Saiful Mulook told a news conference in Frankfurt that Bibi was now free but she and her family needed a passport to leave the country.
Bibi, 53, was convicted of blasphemy in 2010 over allegations she made derogatory remarks about Islam after neighbours objected to her drinking water from their glass because she was not Muslim.
The Supreme Court acquitted her last month.
“The whole world is asking why she’s not coming,” Mulook told reporters. “The answer is first that to leave a country you need a visa or you require a passport of another country.”
“If the German chancellor directs her ambassador to give a passport to her, her husband and her two daughters conferring German nationality, nobody can stop her for one second because she is no longer Pakistani,” he added.
“So far, no government has come forward in such an open and free manner,” he said.
It was unclear why citizenship, rather than a visa, was necessary for her to leave Pakistan, though Mulook said pressure from religious extremists was making it harder for Islamabad to arrange her departure.
She and her family are staying at a safe house in Pakistan, despite offers of asylum from countries including Canada.
Mulook said the status of a friend of Bibi’s husband, who has a wife and five daughters, whom he would like to join them, was a sticking point. Another wife of Bibi’s husband and her three daughters were not seeking to leave Pakistan with Bibi, he added.

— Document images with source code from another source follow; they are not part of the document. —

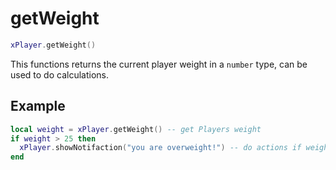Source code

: # getWeight

```lua
xPlayer.getWeight()
```

This functions returns the current player weight in a `number` type, can be used to do calculations.

## Example

```lua
local weight = xPlayer.getWeight() -- get Players weight
if weight > 25 then 
  xPlayer.showNotifaction("you are overweight!") -- do actions if weight is at a certain point
end
```
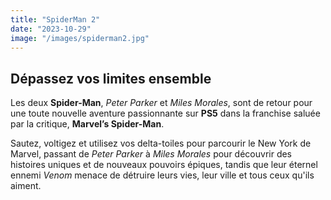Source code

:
 ```yaml
---
title: "SpiderMan 2"
date: "2023-10-29"
image: "/images/spiderman2.jpg"
---
```


## Dépassez vos limites ensemble

Les deux __Spider-Man__, _Peter Parker_ et _Miles Morales_, sont de retour pour une toute nouvelle aventure passionnante sur __PS5__ dans la franchise saluée par la critique, __Marvel’s Spider-Man__.

Sautez, voltigez et utilisez vos delta-toiles pour parcourir le New York de Marvel, passant de _Peter Parker_ à _Miles Morales_ pour découvrir des histoires uniques et de nouveaux pouvoirs épiques, tandis que leur éternel ennemi _Venom_ menace de détruire leurs vies, leur ville et tous ceux qu'ils aiment.
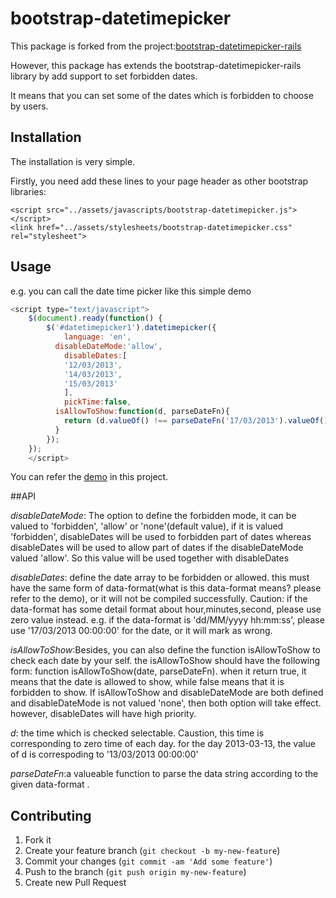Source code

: # bootstrap-datetimepicker

This package is forked from the project:[bootstrap-datetimepicker-rails](https://github.com/lubieniebieski/bootstrap-datetimepicker-rails)
	
However, this package has extends the bootstrap-datetimepicker-rails library by add support to set forbidden dates. 

It means that you can set some of the dates which is forbidden to choose by users.

## Installation

The installation is very simple. 

Firstly, you need add these lines to your page header as other bootstrap libraries:

    <script src="../assets/javascripts/bootstrap-datetimepicker.js"></script>
	<link href="../assets/stylesheets/bootstrap-datetimepicker.css" rel="stylesheet">


## Usage

e.g. you can call the date time picker like this simple demo

```javascript
<script type="text/javascript">
	$(document).ready(function() {
		$('#datetimepicker1').datetimepicker({
			language: 'en',
		  disableDateMode:'allow',
			disableDates:[
			'12/03/2013',
			'14/03/2013',
			'15/03/2013'
			],
			pickTime:false,
		  isAllowToShow:function(d, parseDateFn){
		    return (d.valueOf() !== parseDateFn('17/03/2013').valueOf());
		  }
		});
	});
	</script>
```

You can refer the [demo](https://github.com/wanxsb/bootstrap-datetimepicker/blob/master/demo/demo1.html) in this project.


##API

_disableDateMode_: The option to define the forbidden mode, it can be valued to 'forbidden', 'allow' or 'none'(default value), if it is valued 'forbidden',
disableDates will be used to forbidden part of dates whereas disableDates will be used to allow part of dates if the disableDateMode valued 'allow'. So 
this value will be used together with disableDates

_disableDates_: define the date array to be forbidden or allowed. this must have the same form of data-format(what is this data-format means? please refer to the demo), or it will not be compiled successfully. Caution: if the data-format has some detail format about hour,minutes,second, please use zero value instead. e.g. if the data-format is 'dd/MM/yyyy hh:mm:ss', please use
'17/03/2013 00:00:00' for the date, or it will mark as wrong.

_isAllowToShow_:Besides, you can also define the function isAllowToShow to check each date by your self. the isAllowToShow should have the following form: function isAllowToShow(date, parseDateFn). when it return true, it means that the date is allowed to show, while false means that it is forbidden to show. If isAllowToShow and disableDateMode are both defined and disableDateMode is not valued 'none', then both option will take effect. however, disableDates will have high priority.

<em>d</em>: the time which is checked selectable. Caustion, this time is corresponding to zero time of each day. 
for the day 2013-03-13, the value of d is correspoding to '13/03/2013 00:00:00'

<em>parseDateFn</em>:a valueable function to parse the data string according to the given data-format .


## Contributing

1. Fork it
2. Create your feature branch (`git checkout -b my-new-feature`)
3. Commit your changes (`git commit -am 'Add some feature'`)
4. Push to the branch (`git push origin my-new-feature`)
5. Create new Pull Request
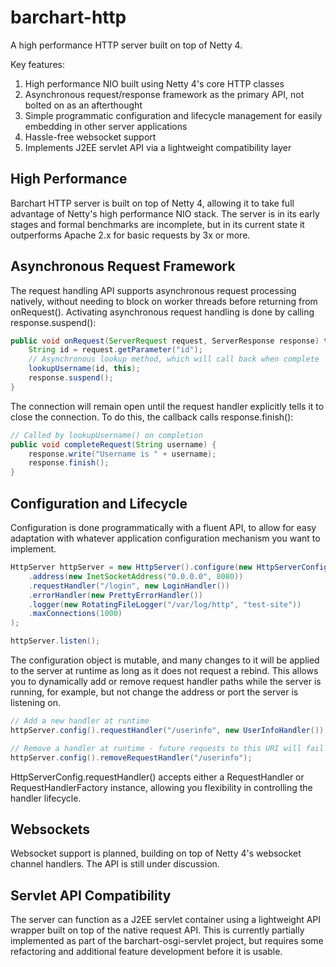 barchart-http
=============

A high performance HTTP server built on top of Netty 4.

Key features:

1) High performance NIO built using Netty 4's core HTTP classes
2) Asynchronous request/response framework as the primary API, not bolted on as an afterthought
3) Simple programmatic configuration and lifecycle management for easily embedding in other server applications
4) Hassle-free websocket support
5) Implements J2EE servlet API via a lightweight compatibility layer

High Performance
----------------

Barchart HTTP server is built on top of Netty 4, allowing it to take full advantage of Netty's high performance
NIO stack. The server is in its early stages and formal benchmarks are incomplete, but in its current state it
outperforms Apache 2.x for basic requests by 3x or more.

Asynchronous Request Framework
------------------------------

The request handling API supports asynchronous request processing natively, without needing to block on worker
threads before returning from onRequest(). Activating asynchronous request handling is done by calling
response.suspend():

```java
public void onRequest(ServerRequest request, ServerResponse response) throws IOException {
    String id = request.getParameter("id");
    // Asynchronous lookup method, which will call back when complete
    lookupUsername(id, this);
    response.suspend();
}
```
The connection will remain open until the request handler explicitly tells it to close the connection.
To do this, the callback calls response.finish():

```java
// Called by lookupUsername() on completion
public void completeRequest(String username) {
    response.write("Username is " + username);
    response.finish();
}
```

Configuration and Lifecycle
---------------------------

Configuration is done programmatically with a fluent API, to allow for easy adaptation with whatever
application configuration mechanism you want to implement.

```java
HttpServer httpServer = new HttpServer().configure(new HttpServerConfig()
    .address(new InetSocketAddress("0.0.0.0", 8080))
    .requestHandler("/login", new LoginHandler())
    .errorHandler(new PrettyErrorHandler())
    .logger(new RotatingFileLogger("/var/log/http", "test-site"))
    .maxConnections(1000)
);

httpServer.listen();
```

The configuration object is mutable, and many changes to it will be applied to the server at runtime
as long as it does not request a rebind. This allows you to dynamically add or remove request handler
paths while the server is running, for example, but not change the address or port the server is
listening on.

```java
// Add a new handler at runtime
httpServer.config().requestHandler("/userinfo", new UserInfoHandler());

// Remove a handler at runtime - future requests to this URI will fail
httpServer.config().removeRequestHandler("/userinfo");
```

HttpServerConfig.requestHandler() accepts either a RequestHandler or RequestHandlerFactory
instance, allowing you flexibility in controlling the handler lifecycle.

Websockets
----------

Websocket support is planned, building on top of Netty 4's websocket channel handlers. The API is still
under discussion.

Servlet API Compatibility
-------------------------

The server can function as a J2EE servlet container using a lightweight API wrapper built on top of the
native request API. This is currently partially implemented as part of the barchart-osgi-servlet project,
but requires some refactoring and additional feature development before it is usable.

German officials have said that they and a number of other countries are in talks with Bibi’s family and the Pakistani government to find a way of rehousing her.
Mulook, who has himself sought refuge in the Netherlands after being threatened for taking on Bibi’s case, said Bibi had no preference as to which country she would travel to for asylum.
The German government had no immediate comment on the request for a passport.